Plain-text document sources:
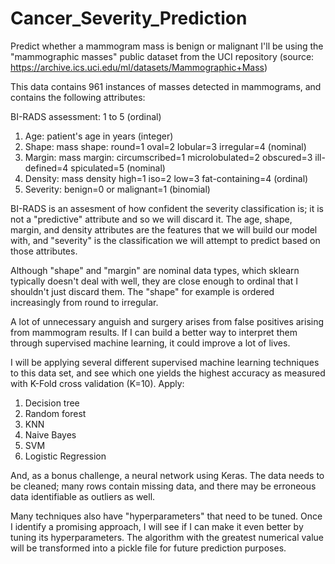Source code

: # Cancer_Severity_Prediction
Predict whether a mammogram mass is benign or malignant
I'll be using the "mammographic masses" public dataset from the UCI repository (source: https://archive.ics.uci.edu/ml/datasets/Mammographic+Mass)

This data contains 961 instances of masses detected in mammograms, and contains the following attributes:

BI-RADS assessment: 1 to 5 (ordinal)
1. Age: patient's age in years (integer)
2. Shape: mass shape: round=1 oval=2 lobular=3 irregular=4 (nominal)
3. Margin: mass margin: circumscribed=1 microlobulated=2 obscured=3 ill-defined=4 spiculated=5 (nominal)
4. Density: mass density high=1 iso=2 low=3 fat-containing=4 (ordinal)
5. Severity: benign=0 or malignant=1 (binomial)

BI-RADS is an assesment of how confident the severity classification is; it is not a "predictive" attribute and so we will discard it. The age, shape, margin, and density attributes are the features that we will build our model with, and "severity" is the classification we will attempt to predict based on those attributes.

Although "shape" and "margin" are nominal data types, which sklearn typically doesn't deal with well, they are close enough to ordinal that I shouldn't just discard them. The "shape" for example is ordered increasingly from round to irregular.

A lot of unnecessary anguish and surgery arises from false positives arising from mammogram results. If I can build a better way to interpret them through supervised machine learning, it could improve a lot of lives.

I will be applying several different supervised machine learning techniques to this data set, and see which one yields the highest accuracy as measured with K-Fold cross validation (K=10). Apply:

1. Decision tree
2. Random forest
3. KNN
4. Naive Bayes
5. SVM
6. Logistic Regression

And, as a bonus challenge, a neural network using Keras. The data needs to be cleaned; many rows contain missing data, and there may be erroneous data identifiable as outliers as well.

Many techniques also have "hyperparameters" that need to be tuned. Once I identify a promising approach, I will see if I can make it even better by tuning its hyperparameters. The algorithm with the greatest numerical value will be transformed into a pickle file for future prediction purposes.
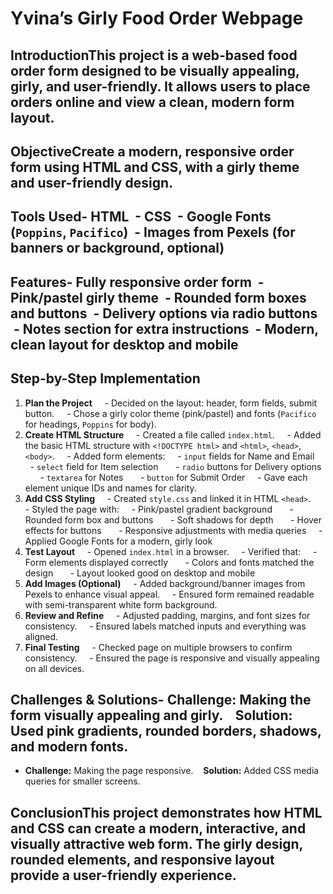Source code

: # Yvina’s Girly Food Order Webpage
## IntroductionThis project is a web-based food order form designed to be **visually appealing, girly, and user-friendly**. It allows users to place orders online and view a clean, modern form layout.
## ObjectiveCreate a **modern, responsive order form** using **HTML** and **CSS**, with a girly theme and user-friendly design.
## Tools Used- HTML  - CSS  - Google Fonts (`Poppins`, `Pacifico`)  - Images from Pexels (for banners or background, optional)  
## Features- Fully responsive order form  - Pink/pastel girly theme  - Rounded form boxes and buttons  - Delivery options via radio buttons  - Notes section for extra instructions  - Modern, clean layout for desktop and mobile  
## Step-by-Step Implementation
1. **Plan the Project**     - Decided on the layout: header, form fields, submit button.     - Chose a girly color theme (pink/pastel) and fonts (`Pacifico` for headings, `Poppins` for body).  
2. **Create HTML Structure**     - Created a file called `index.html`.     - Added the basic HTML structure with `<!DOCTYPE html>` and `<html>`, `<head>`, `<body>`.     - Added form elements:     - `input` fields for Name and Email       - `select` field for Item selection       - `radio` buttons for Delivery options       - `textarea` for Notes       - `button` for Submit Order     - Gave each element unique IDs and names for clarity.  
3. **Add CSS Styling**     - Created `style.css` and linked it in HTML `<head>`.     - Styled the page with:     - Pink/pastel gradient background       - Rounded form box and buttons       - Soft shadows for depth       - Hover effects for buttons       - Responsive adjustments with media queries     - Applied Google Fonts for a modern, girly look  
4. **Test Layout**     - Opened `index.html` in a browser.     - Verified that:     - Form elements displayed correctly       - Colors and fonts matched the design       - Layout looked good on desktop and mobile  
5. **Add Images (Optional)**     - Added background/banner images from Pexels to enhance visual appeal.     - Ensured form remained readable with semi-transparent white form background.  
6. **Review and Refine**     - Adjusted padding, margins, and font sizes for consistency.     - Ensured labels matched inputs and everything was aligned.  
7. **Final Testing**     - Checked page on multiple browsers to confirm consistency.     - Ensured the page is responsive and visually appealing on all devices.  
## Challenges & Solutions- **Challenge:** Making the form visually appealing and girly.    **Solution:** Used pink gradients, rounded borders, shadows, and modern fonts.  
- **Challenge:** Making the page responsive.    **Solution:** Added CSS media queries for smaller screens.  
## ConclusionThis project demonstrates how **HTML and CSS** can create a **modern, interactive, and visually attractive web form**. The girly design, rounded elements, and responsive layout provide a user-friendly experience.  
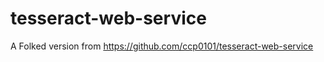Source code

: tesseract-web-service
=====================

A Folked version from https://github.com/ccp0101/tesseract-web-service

WORK ORDER: Scan the lines above for "1. Age: patient's age in years (integer)" and for "5. Severity: benign=0". Repeat exactly the line holding each of them and every line in between.

REPLY TO THE EXERCISE:
1. Age: patient's age in years (integer)
2. Shape: mass shape: round=1 oval=2 lobular=3 irregular=4 (nominal)
3. Margin: mass margin: circumscribed=1 microlobulated=2 obscured=3 ill-defined=4 spiculated=5 (nominal)
4. Density: mass density high=1 iso=2 low=3 fat-containing=4 (ordinal)
5. Severity: benign=0 or malignant=1 (binomial)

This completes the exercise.